‘I didn’t have time to write you a short letter,’ wrote Mark Twain, ‘so I wrote you a long one.’ As with many Twain sayings, the origins of this one are slightly obscure, but the sentiment still rings true. It’s not easy to write short stories. If you only have a few words, then every one of them must count. The best short stories tackle big issues – life, death, time-travel – in only a few pages. Perhaps the form itself allows writers to experiment, to approach themes they couldn’t sustain for a whole book. When I put together my short story collection, The Man in Black, I enjoyed revisiting existing characters but also exploring new ideas. What happens when a boy who doesn’t like books meets Jo March from Little Women? What would happen if you saw a murder from a ski lift? What can prehistoric footprints teach us about living with a terminal illness? Many short stories are set in exotic locations and I really enjoyed sending Ruth and Nelson on a trip down the Nile, following in the wake of my heroine, and champion short story writer, Agatha Christie.

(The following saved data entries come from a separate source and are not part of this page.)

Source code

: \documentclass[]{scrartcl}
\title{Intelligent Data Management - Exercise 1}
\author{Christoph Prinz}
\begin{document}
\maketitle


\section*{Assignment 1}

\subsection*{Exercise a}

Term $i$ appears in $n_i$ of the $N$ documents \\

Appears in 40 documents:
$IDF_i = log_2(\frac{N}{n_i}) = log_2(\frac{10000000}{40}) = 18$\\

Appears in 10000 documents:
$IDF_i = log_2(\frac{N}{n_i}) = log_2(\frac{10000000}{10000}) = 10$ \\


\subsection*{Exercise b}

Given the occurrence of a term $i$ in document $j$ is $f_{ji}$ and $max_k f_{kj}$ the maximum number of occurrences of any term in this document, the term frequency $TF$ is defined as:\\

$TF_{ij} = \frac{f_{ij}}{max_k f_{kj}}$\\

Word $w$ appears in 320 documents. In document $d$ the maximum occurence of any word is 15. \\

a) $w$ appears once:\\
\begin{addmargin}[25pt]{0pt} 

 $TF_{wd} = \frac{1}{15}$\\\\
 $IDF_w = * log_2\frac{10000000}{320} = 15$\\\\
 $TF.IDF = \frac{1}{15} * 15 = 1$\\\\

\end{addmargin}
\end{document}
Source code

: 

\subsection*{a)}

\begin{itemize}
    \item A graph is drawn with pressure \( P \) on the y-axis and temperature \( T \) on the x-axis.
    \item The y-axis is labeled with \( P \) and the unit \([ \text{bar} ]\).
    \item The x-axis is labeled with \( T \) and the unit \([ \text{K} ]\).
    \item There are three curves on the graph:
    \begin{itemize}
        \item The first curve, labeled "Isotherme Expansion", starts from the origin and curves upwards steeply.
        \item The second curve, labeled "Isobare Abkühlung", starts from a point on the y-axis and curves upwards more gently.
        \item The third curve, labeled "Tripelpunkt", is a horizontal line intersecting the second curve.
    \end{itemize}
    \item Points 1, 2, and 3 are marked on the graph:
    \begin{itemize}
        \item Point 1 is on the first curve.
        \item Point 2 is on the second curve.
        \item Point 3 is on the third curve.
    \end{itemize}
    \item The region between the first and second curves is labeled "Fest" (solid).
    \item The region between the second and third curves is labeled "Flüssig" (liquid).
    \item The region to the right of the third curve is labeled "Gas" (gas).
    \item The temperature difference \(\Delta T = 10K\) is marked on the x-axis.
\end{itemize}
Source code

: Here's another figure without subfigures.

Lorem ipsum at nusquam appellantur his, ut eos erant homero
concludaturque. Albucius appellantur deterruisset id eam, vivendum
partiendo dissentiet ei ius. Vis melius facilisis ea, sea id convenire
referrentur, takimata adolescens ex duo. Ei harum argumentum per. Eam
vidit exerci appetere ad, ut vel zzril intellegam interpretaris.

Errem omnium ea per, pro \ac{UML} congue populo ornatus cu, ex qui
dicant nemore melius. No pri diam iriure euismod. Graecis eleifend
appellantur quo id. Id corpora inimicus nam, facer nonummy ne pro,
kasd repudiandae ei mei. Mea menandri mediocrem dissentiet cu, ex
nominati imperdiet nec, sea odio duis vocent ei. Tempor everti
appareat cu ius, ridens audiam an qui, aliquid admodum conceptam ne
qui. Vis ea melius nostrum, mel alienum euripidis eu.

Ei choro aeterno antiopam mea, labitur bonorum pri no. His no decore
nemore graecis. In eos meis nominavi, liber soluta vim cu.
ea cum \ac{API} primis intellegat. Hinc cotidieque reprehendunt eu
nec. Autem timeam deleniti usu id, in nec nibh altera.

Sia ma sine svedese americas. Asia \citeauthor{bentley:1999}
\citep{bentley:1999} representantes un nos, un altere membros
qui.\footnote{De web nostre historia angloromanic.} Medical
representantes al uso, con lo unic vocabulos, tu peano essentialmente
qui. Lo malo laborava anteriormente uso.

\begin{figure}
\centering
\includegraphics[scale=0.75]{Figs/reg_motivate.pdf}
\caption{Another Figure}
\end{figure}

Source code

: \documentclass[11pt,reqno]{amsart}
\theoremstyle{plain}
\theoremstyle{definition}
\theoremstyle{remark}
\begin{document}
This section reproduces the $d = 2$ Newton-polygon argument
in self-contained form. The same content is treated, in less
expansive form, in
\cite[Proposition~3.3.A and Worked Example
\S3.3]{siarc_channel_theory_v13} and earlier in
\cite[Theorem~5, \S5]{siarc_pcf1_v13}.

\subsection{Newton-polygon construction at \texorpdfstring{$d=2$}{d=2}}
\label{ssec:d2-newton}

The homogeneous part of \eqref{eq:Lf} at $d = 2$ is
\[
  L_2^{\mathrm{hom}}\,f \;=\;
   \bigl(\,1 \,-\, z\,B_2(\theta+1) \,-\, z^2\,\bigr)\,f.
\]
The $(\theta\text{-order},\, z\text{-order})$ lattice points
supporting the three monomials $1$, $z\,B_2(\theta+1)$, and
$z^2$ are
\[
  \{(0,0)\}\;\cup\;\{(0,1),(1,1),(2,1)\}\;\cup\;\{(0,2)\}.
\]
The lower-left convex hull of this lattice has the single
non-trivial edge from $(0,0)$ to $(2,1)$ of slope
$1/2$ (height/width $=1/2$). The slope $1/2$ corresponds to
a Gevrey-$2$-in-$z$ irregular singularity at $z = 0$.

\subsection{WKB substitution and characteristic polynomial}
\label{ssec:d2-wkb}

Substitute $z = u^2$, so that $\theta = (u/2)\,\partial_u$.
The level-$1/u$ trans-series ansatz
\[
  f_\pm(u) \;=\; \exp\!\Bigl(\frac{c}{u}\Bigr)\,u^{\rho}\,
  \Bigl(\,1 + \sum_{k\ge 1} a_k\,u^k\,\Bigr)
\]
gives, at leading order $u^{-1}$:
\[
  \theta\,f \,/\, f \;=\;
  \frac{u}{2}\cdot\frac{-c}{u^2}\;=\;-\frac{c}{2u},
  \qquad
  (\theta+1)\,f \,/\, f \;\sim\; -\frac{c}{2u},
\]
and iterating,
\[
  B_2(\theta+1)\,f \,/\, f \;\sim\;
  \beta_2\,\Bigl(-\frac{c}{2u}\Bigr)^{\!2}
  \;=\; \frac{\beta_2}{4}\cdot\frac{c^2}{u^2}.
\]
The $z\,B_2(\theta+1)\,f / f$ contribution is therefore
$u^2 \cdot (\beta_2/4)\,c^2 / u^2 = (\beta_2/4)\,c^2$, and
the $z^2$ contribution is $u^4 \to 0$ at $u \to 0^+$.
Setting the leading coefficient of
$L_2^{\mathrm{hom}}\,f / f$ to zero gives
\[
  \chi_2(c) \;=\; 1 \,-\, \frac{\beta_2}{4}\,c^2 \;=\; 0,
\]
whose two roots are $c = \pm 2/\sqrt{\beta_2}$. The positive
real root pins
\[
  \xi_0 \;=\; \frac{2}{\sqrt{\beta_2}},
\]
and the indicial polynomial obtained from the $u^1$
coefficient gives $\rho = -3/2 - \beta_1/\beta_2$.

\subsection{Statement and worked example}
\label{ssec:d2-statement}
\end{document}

Here are ten of my favourite short stories:
1. The Monkey’s Paw by WW Jacobs
The moral of this story is: be careful what you wish for. An old soldier gives an impoverished couple a mummified monkey’s paw, said to grant three wishes. Ignoring the soldier’s warnings, they wish for two thousand pounds. How this money comes to them is the stuff of nightmares. Yet it’s their third wish that turns the narrative into pure, spine-chilling horror.
2. The Signal Man by Charles Dickens
‘Holloa! Below there!’ These are the first words spoken and yet their meaning is not clear until the very end. The signalman’s job is to receive messages but is he hearing a warning of a tragedy yet to come? Charles Dickens’ ghost story has become a classic and the structure, everything happening in threes, is still the standard for supernatural fiction.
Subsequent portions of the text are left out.